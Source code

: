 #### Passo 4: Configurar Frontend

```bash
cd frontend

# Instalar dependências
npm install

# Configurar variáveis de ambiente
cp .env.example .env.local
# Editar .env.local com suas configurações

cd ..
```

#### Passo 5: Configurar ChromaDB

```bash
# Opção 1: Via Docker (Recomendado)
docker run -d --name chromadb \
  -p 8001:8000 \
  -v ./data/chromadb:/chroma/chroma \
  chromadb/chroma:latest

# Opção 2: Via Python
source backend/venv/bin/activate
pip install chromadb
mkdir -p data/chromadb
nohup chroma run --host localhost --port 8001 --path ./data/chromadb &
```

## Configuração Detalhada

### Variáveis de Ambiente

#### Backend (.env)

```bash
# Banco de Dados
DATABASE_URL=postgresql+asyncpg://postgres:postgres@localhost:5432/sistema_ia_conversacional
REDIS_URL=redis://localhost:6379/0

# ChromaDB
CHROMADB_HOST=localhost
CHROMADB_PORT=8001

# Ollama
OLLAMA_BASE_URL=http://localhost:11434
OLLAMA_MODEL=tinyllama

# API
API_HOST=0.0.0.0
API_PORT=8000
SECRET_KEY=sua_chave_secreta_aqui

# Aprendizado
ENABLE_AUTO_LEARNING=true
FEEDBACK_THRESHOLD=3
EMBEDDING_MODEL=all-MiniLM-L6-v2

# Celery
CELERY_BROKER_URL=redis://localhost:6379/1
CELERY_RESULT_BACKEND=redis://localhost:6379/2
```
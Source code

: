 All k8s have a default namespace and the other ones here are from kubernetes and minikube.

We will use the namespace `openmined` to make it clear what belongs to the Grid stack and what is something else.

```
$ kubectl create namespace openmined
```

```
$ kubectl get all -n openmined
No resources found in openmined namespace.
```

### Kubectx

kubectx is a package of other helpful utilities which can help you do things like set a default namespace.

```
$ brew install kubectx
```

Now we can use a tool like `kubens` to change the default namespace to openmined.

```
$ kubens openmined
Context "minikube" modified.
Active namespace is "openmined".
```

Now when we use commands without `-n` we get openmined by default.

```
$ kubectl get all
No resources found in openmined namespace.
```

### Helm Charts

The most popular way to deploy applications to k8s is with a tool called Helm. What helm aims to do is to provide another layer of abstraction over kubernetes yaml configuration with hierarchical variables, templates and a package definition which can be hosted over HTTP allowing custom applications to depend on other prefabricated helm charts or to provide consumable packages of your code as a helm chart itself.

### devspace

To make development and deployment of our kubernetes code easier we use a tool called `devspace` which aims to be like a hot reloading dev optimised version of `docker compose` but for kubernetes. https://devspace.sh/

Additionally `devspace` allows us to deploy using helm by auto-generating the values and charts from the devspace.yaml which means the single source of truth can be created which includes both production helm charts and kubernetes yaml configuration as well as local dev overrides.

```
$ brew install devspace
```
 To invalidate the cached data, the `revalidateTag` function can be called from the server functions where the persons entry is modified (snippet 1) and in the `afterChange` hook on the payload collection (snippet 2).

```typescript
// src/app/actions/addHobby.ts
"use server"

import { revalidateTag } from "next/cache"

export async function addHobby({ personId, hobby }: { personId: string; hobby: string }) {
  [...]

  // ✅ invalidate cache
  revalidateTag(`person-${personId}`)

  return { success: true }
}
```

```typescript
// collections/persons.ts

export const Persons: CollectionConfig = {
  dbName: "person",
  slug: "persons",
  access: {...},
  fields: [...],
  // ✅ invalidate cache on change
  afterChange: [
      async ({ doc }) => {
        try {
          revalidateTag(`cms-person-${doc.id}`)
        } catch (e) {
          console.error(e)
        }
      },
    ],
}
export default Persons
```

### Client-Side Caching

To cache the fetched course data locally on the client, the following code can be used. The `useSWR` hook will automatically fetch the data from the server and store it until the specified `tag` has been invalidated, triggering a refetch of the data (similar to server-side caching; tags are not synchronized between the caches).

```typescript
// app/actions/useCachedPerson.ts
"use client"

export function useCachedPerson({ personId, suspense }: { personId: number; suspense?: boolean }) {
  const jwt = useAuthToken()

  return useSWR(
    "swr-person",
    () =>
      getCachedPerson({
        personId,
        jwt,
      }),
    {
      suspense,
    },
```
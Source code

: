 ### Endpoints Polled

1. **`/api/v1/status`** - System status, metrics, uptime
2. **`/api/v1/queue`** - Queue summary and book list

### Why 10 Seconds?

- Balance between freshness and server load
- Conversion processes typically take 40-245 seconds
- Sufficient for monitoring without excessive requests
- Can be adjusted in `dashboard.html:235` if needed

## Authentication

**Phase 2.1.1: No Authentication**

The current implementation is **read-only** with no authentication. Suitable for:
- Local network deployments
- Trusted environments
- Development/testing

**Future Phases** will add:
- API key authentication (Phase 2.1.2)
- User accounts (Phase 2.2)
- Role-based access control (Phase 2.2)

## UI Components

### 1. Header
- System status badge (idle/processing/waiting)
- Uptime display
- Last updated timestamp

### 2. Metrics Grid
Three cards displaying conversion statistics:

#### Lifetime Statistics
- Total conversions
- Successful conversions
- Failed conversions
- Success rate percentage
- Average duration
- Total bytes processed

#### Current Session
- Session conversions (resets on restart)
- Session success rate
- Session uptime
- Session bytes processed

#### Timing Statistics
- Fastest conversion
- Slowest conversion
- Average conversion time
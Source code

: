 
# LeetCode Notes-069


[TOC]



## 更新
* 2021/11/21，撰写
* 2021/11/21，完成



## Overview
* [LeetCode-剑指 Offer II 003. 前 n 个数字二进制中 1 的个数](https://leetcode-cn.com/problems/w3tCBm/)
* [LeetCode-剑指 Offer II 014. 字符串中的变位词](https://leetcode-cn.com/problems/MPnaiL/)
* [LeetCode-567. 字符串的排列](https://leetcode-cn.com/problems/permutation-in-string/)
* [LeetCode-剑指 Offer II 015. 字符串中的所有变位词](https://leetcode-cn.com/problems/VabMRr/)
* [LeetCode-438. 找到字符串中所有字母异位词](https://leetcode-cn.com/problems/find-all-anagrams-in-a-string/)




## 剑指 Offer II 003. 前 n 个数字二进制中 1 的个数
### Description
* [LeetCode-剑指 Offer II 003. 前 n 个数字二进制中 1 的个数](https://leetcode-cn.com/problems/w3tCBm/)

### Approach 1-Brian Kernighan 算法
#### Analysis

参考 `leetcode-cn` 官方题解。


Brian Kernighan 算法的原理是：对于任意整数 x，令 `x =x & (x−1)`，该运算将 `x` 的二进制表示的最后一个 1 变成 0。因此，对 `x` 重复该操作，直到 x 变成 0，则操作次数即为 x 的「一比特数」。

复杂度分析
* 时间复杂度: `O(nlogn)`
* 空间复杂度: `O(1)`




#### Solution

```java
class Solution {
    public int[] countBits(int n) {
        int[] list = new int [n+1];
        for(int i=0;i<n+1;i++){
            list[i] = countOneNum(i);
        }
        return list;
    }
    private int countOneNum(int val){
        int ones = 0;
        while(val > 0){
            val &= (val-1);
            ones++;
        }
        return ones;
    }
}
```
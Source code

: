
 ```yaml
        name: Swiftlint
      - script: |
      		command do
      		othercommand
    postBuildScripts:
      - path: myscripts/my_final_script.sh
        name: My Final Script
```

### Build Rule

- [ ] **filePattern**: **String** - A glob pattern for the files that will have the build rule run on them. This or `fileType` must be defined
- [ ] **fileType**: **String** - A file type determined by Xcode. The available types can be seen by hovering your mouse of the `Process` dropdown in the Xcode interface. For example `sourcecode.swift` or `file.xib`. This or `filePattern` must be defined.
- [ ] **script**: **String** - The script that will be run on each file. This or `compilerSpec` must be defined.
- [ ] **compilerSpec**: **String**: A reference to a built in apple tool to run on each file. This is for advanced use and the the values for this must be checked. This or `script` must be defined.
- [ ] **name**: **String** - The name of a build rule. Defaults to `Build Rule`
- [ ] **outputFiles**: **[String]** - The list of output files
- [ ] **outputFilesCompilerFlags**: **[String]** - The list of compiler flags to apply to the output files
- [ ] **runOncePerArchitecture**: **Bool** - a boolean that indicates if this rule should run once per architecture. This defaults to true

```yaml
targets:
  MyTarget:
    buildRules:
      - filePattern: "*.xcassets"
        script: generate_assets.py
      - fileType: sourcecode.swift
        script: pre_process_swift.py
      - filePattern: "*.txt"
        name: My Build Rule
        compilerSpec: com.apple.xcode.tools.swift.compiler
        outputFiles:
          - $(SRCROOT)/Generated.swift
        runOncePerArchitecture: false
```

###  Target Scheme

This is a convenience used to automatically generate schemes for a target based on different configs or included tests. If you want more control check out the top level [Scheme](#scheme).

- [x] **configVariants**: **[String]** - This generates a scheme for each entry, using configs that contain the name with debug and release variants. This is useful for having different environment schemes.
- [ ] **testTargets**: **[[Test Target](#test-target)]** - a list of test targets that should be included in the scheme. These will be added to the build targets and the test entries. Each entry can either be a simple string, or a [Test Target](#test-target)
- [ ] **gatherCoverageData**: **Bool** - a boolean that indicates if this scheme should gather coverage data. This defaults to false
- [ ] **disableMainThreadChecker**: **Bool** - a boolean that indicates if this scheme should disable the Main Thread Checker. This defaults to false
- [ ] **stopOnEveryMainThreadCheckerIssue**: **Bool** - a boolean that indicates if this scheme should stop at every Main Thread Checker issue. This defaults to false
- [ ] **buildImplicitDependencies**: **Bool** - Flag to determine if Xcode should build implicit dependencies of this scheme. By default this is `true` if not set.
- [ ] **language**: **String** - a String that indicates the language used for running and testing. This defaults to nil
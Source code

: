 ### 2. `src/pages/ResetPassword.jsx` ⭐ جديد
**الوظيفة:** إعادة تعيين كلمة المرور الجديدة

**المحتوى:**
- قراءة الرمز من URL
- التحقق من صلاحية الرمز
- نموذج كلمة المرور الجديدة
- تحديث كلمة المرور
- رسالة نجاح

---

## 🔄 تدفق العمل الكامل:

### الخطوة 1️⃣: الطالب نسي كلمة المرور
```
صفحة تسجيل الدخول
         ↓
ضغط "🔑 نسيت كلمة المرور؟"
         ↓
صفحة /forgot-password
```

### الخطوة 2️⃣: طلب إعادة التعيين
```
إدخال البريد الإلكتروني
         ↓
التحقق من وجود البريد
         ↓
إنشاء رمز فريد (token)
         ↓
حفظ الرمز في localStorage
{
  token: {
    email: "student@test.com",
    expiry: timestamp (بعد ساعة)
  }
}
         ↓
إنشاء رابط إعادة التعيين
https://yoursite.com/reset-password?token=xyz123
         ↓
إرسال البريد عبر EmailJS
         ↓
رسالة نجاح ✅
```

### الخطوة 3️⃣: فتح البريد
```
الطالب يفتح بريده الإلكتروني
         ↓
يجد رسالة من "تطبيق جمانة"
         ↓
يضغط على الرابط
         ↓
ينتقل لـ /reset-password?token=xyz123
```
☆ ☆ ☆ ☆ ☆ ☆ ☆
§ **Brief**:
Restate the data word for word. Begin at its first line, end at the line that contains "### Helm Charts", and include both.

§ **Answer**:
Source code

: #### Passo 4: Configurar Frontend

```bash
cd frontend

# Instalar dependências
npm install

# Configurar variáveis de ambiente
cp .env.example .env.local
# Editar .env.local com suas configurações

cd ..
```

#### Passo 5: Configurar ChromaDB

```bash
# Opção 1: Via Docker (Recomendado)
docker run -d --name chromadb \
  -p 8001:8000 \
  -v ./data/chromadb:/chroma/chroma \
  chromadb/chroma:latest

# Opção 2: Via Python
source backend/venv/bin/activate
pip install chromadb
mkdir -p data/chromadb
nohup chroma run --host localhost --port 8001 --path ./data/chromadb &
```

## Configuração Detalhada

### Variáveis de Ambiente

#### Backend (.env)

```bash
# Banco de Dados
DATABASE_URL=postgresql+asyncpg://postgres:postgres@localhost:5432/sistema_ia_conversacional
REDIS_URL=redis://localhost:6379/0

# ChromaDB
CHROMADB_HOST=localhost
CHROMADB_PORT=8001

# Ollama
OLLAMA_BASE_URL=http://localhost:11434
OLLAMA_MODEL=tinyllama

# API
API_HOST=0.0.0.0
API_PORT=8000
SECRET_KEY=sua_chave_secreta_aqui

# Aprendizado
ENABLE_AUTO_LEARNING=true
FEEDBACK_THRESHOLD=3
EMBEDDING_MODEL=all-MiniLM-L6-v2

# Celery
CELERY_BROKER_URL=redis://localhost:6379/1
CELERY_RESULT_BACKEND=redis://localhost:6379/2
```
Source code

: All k8s have a default namespace and the other ones here are from kubernetes and minikube.

We will use the namespace `openmined` to make it clear what belongs to the Grid stack and what is something else.

```
$ kubectl create namespace openmined
```

```
$ kubectl get all -n openmined
No resources found in openmined namespace.
```

### Kubectx

kubectx is a package of other helpful utilities which can help you do things like set a default namespace.

```
$ brew install kubectx
```

Now we can use a tool like `kubens` to change the default namespace to openmined.

```
$ kubens openmined
Context "minikube" modified.
Active namespace is "openmined".
```

Now when we use commands without `-n` we get openmined by default.

```
$ kubectl get all
No resources found in openmined namespace.
```

### Helm Charts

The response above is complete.